Larger role for good faith principle

SMSF death benefits

Determining whether SMSF trustees have acted in good faith when determining how death benefits are distributed is likely to become more common.

A specialist lawyer has predicted the element of good faith will have increasingly more prominence in the distribution of death benefits upon the passing of SMSF members.

Speaking at the Self-managed Independent Superannuation Funds Association 2022 SMSF Forum in Melbourne last week, Nathan Yii Lawyers principal Nathan Yii noted: “We will see more [consideration given to good faith] in the next however many years when people start passing away with a lot of money in superannuation.”

Specifically, Yii was referring to situations where SMSF trustees exercise their discretion in deciding which individuals will be beneficiaries when a member dies.

“[Recent case law has shown] it’s not just about paying out the death benefit in whatever way you choose, you do need to [take some extra steps] to ensure discretion is exercised in good faith,” he said.
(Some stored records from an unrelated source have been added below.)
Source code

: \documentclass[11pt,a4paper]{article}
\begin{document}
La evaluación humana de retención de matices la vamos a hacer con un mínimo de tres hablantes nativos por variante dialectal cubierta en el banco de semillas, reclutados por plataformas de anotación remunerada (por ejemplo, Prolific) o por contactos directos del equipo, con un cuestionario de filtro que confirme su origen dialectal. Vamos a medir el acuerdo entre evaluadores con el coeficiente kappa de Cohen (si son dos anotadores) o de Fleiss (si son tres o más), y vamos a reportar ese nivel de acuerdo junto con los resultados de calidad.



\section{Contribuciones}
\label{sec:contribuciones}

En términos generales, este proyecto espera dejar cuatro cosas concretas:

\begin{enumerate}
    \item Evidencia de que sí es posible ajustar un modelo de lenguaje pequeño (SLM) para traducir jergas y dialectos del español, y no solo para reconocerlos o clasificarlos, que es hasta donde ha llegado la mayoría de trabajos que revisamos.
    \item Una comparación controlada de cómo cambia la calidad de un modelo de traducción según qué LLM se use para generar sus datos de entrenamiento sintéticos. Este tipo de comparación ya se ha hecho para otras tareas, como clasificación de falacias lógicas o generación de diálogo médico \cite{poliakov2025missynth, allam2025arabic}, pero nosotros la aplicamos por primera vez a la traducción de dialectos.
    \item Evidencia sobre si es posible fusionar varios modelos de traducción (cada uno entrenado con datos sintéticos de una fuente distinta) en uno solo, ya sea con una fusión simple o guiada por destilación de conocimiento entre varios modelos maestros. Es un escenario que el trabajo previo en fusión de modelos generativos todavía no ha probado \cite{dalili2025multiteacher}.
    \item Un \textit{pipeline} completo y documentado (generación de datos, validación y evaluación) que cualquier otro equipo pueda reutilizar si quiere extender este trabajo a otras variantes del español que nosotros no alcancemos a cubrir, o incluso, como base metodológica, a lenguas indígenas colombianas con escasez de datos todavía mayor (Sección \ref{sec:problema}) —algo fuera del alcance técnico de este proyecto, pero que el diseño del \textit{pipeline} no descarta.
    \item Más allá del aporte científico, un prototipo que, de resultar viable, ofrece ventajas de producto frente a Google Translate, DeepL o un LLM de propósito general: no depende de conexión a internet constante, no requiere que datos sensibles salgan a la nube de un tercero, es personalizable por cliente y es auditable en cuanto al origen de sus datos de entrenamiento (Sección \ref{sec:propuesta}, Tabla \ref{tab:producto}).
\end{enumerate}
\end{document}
According to Yii, judgments such as that handed down in the Marsella case are evidence courts are increasingly taking this element into account.

“Whether you agree with these cases or not, it is the law at the moment so you just need to be aware of these things. I should also say that the good faith issue has always been around, particularly in the context of discretionary trusts, [but] it’s only recently come to the fore in the context of SMSFs,” he noted.

The Marsella case saw the SMSF trustees exercise their discretion to allocate the death benefits of the fund to themselves, ignoring any consideration the deceased’s husband deserved in the process because he was neither a trustee nor beneficiary of the fund.

“[The judge determined] this was incorrect and the court mentioned this because if you look at the beneficiary throughout the terms of the deed, the definition of beneficiary includes any potential beneficiary who could receive those death benefits and that included [the husband],” Yii revealed.

“So what her honour did at trial was remove the trustees and said that the discretion was not exercised in good faith [because] they didn’t consider the relationship that the husband and wife had for some 20-odd years, and [ruled] it was a grotesquely unreasonable outcome.”